Leaving pictures aside, set down each line exactly, from the first line of the data to the line with "Most of us don't", both included.

Data shown:
--- START ---

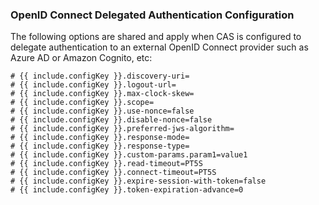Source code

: ### OpenID Connect Delegated Authentication Configuration

The following options are shared and apply when CAS is configured to delegate authentication
to an external OpenID Connect provider such as Azure AD or Amazon Cognito, etc:

```properties
# {{ include.configKey }}.discovery-uri=
# {{ include.configKey }}.logout-url=
# {{ include.configKey }}.max-clock-skew=
# {{ include.configKey }}.scope=
# {{ include.configKey }}.use-nonce=false
# {{ include.configKey }}.disable-nonce=false
# {{ include.configKey }}.preferred-jws-algorithm=
# {{ include.configKey }}.response-mode=
# {{ include.configKey }}.response-type=
# {{ include.configKey }}.custom-params.param1=value1
# {{ include.configKey }}.read-timeout=PT5S
# {{ include.configKey }}.connect-timeout=PT5S
# {{ include.configKey }}.expire-session-with-token=false
# {{ include.configKey }}.token-expiration-advance=0
```
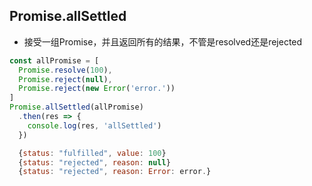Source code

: ## Promise.allSettled
* 接受一组Promise，并且返回所有的结果，不管是resolved还是rejected

```js
const allPromise = [
  Promise.resolve(100),
  Promise.reject(null),
  Promise.reject(new Error('error.'))
]
Promise.allSettled(allPromise)
  .then(res => {
    console.log(res, 'allSettled')
  })

  {status: "fulfilled", value: 100}
  {status: "rejected", reason: null}
  {status: "rejected", reason: Error: error.}
```
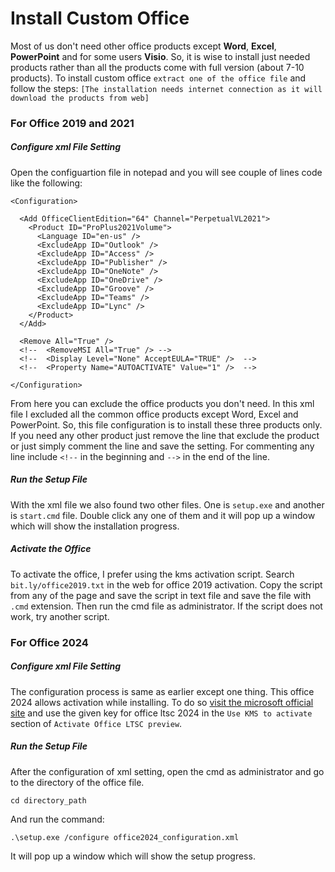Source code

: # Install Custom Office
Most of us don't need other office products except **Word**, **Excel**, **PowerPoint** and for some users **Visio**. So, it is wise to install just needed products rather than all the products come with full version (about 7-10 products). To install custom office `extract one of the office file` and follow the steps:
`[The installation needs internet connection as it will download the products from web]`
### **For Office 2019 and 2021**
##### **Configure xml File Setting**
Open the configuartion file in notepad and you will see couple of lines code like the following:
```
<Configuration>

  <Add OfficeClientEdition="64" Channel="PerpetualVL2021">
    <Product ID="ProPlus2021Volume">
      <Language ID="en-us" />
      <ExcludeApp ID="Outlook" />
      <ExcludeApp ID="Access" />
      <ExcludeApp ID="Publisher" />
      <ExcludeApp ID="OneNote" />
      <ExcludeApp ID="OneDrive" />
      <ExcludeApp ID="Groove" />
      <ExcludeApp ID="Teams" />
      <ExcludeApp ID="Lync" />
    </Product>
  </Add>

  <Remove All="True" />
  <!--  <RemoveMSI All="True" /> -->
  <!--  <Display Level="None" AcceptEULA="TRUE" />  -->
  <!--  <Property Name="AUTOACTIVATE" Value="1" />  -->

</Configuration>
```
From here you can exclude the office products you don't need. In this xml file I excluded all the common office products except Word, Excel and PowerPoint. So, this file configuration is to install these three products only. If you need any other product just remove the line that exclude the product or just simply comment the line and save the setting. For commenting any line include `<!--` in the beginning and `-->` in the end of the line.

##### **Run the Setup File**
With the xml file we also found two other files. One is `setup.exe` and another is `start.cmd` file. Double click any one of them and it will pop up a window which will show the installation progress.

##### **Activate the Office**
To activate the office, I prefer using the kms activation script. Search `bit.ly/office2019.txt` in the web for office 2019 activation. Copy the script from any of the page and save the script in text file and save the file with `.cmd` extension. Then run the cmd file as administrator. If the script does not work, try another script.

### **For Office 2024**
##### **Configure xml File Setting**
The configuration process is same as earlier except one thing. This office 2024 allows activation while installing. To do so [visit the microsoft official site](https://learn.microsoft.com/en-us/office/ltsc/preview/install-ltsc-preview) and use the given key for office ltsc 2024 in the `Use KMS to activate` section of `Activate Office LTSC preview`.
##### **Run the Setup File**
After the configuration of xml setting, open the cmd as administrator and go to the directory of the office file.

    cd directory_path

And run the command:

    .\setup.exe /configure office2024_configuration.xml

It will pop up a window which will show the setup progress.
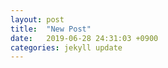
 ```yaml
---
layout: post
title:  "New Post"
date:   2019-06-28 24:31:03 +0900
categories: jekyll update
---
```

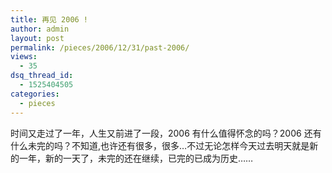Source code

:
 ```yaml
---
title: 再见 2006 !
author: admin
layout: post
permalink: /pieces/2006/12/31/past-2006/
views:
  - 35
dsq_thread_id:
  - 1525404505
categories:
  - pieces
---
```

时间又走过了一年，人生又前进了一段，2006 有什么值得怀念的吗？2006 还有什么未完的吗？不知道,也许还有很多，很多&#8230;不过无论怎样今天过去明天就是新的一年，新的一天了，未完的还在继续，已完的已成为历史&#8230;&#8230;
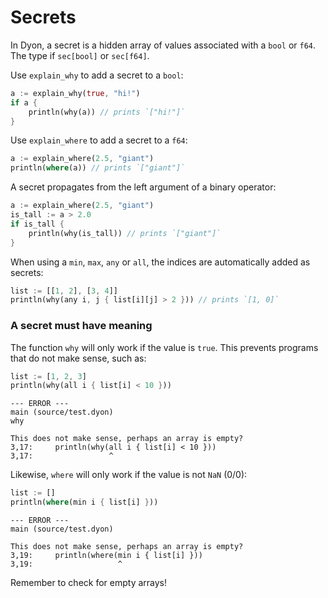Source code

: # Secrets

In Dyon, a secret is a hidden array of values associated with a `bool` or `f64`.
The type if `sec[bool]` or `sec[f64]`.

Use `explain_why` to add a secret to a `bool`:

```rust
a := explain_why(true, "hi!")
if a {
    println(why(a)) // prints `["hi!"]`
}
```

Use `explain_where` to add a secret to a `f64`:

```rust
a := explain_where(2.5, "giant")
println(where(a)) // prints `["giant"]`
```

A secret propagates from the left argument of a binary operator:

```rust
a := explain_where(2.5, "giant")
is_tall := a > 2.0
if is_tall {
    println(why(is_tall)) // prints `["giant"]`
}
```

When using a `min`, `max`, `any` or `all`, the indices are automatically added as secrets:

```rust
list := [[1, 2], [3, 4]]
println(why(any i, j { list[i][j] > 2 })) // prints `[1, 0]`
```

### A secret must have meaning

The function `why` will only work if the value is `true`.
This prevents programs that do not make sense, such as:

```rust
list := [1, 2, 3]
println(why(all i { list[i] < 10 }))
```

```
--- ERROR ---
main (source/test.dyon)
why

This does not make sense, perhaps an array is empty?
3,17:     println(why(all i { list[i] < 10 }))
3,17:                 ^
```

Likewise, `where` will only work if the value is not `NaN` (0/0):

```rust
list := []
println(where(min i { list[i] }))
```

```
--- ERROR ---
main (source/test.dyon)

This does not make sense, perhaps an array is empty?
3,19:     println(where(min i { list[i] }))
3,19:                   ^
```

Remember to check for empty arrays!
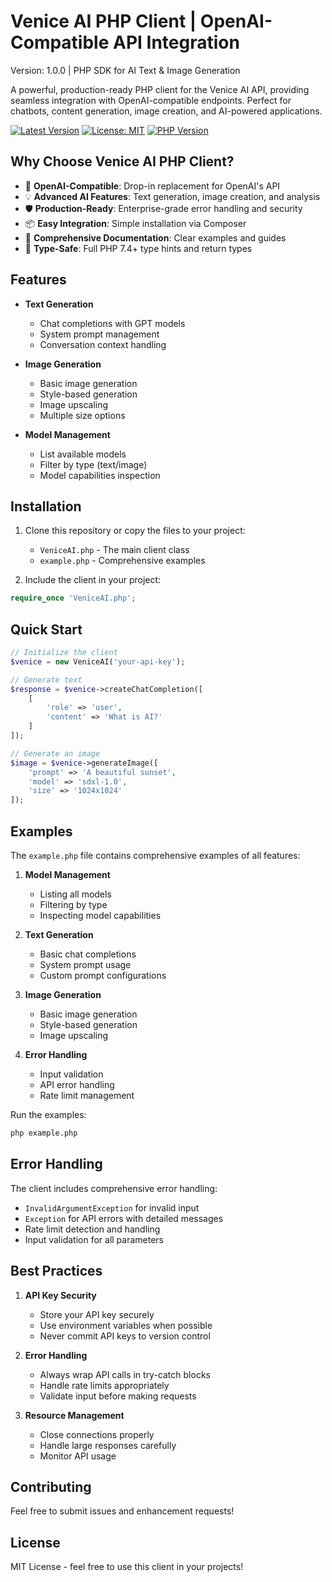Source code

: # Venice AI PHP Client | OpenAI-Compatible API Integration

Version: 1.0.0 | PHP SDK for AI Text & Image Generation

A powerful, production-ready PHP client for the Venice AI API, providing seamless integration with OpenAI-compatible endpoints. Perfect for chatbots, content generation, image creation, and AI-powered applications.

[![Latest Version](https://img.shields.io/github/v/release/venice/venice-php)](https://github.com/venice/venice-php/releases)
[![License: MIT](https://img.shields.io/badge/License-MIT-yellow.svg)](https://opensource.org/licenses/MIT)
[![PHP Version](https://img.shields.io/badge/php-%3E%3D7.4-blue.svg)](https://php.net/)

## Why Choose Venice AI PHP Client?

- 🚀 **OpenAI-Compatible**: Drop-in replacement for OpenAI's API
- 💡 **Advanced AI Features**: Text generation, image creation, and analysis
- 🛡️ **Production-Ready**: Enterprise-grade error handling and security
- 📦 **Easy Integration**: Simple installation via Composer
- 📘 **Comprehensive Documentation**: Clear examples and guides
- 🔧 **Type-Safe**: Full PHP 7.4+ type hints and return types

## Features

- **Text Generation**
  - Chat completions with GPT models
  - System prompt management
  - Conversation context handling

- **Image Generation**
  - Basic image generation
  - Style-based generation
  - Image upscaling
  - Multiple size options

- **Model Management**
  - List available models
  - Filter by type (text/image)
  - Model capabilities inspection

## Installation

1. Clone this repository or copy the files to your project:
   - `VeniceAI.php` - The main client class
   - `example.php` - Comprehensive examples

2. Include the client in your project:
```php
require_once 'VeniceAI.php';
```

## Quick Start

```php
// Initialize the client
$venice = new VeniceAI('your-api-key');

// Generate text
$response = $venice->createChatCompletion([
    [
        'role' => 'user',
        'content' => 'What is AI?'
    ]
]);

// Generate an image
$image = $venice->generateImage([
    'prompt' => 'A beautiful sunset',
    'model' => 'sdxl-1.0',
    'size' => '1024x1024'
]);
```

## Examples

The `example.php` file contains comprehensive examples of all features:

1. **Model Management**
   - Listing all models
   - Filtering by type
   - Inspecting model capabilities

2. **Text Generation**
   - Basic chat completions
   - System prompt usage
   - Custom prompt configurations

3. **Image Generation**
   - Basic image generation
   - Style-based generation
   - Image upscaling

4. **Error Handling**
   - Input validation
   - API error handling
   - Rate limit management

Run the examples:
```bash
php example.php
```

## Error Handling

The client includes comprehensive error handling:

- `InvalidArgumentException` for invalid input
- `Exception` for API errors with detailed messages
- Rate limit detection and handling
- Input validation for all parameters

## Best Practices

1. **API Key Security**
   - Store your API key securely
   - Use environment variables when possible
   - Never commit API keys to version control

2. **Error Handling**
   - Always wrap API calls in try-catch blocks
   - Handle rate limits appropriately
   - Validate input before making requests

3. **Resource Management**
   - Close connections properly
   - Handle large responses carefully
   - Monitor API usage

## Contributing

Feel free to submit issues and enhancement requests!

## License

MIT License - feel free to use this client in your projects!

--- END ---

Written solution:
Source code

: ### OpenID Connect Delegated Authentication Configuration

The following options are shared and apply when CAS is configured to delegate authentication
to an external OpenID Connect provider such as Azure AD or Amazon Cognito, etc:

```properties
# {{ include.configKey }}.discovery-uri=
# {{ include.configKey }}.logout-url=
# {{ include.configKey }}.max-clock-skew=
# {{ include.configKey }}.scope=
# {{ include.configKey }}.use-nonce=false
# {{ include.configKey }}.disable-nonce=false
# {{ include.configKey }}.preferred-jws-algorithm=
# {{ include.configKey }}.response-mode=
# {{ include.configKey }}.response-type=
# {{ include.configKey }}.custom-params.param1=value1
# {{ include.configKey }}.read-timeout=PT5S
# {{ include.configKey }}.connect-timeout=PT5S
# {{ include.configKey }}.expire-session-with-token=false
# {{ include.configKey }}.token-expiration-advance=0
```
Source code

: ## Promise.allSettled
* 接受一组Promise，并且返回所有的结果，不管是resolved还是rejected

```js
const allPromise = [
  Promise.resolve(100),
  Promise.reject(null),
  Promise.reject(new Error('error.'))
]
Promise.allSettled(allPromise)
  .then(res => {
    console.log(res, 'allSettled')
  })

  {status: "fulfilled", value: 100}
  {status: "rejected", reason: null}
  {status: "rejected", reason: Error: error.}
```
Source code

: # Install Custom Office
Most of us don't need other office products except **Word**, **Excel**, **PowerPoint** and for some users **Visio**. So, it is wise to install just needed products rather than all the products come with full version (about 7-10 products). To install custom office `extract one of the office file` and follow the steps:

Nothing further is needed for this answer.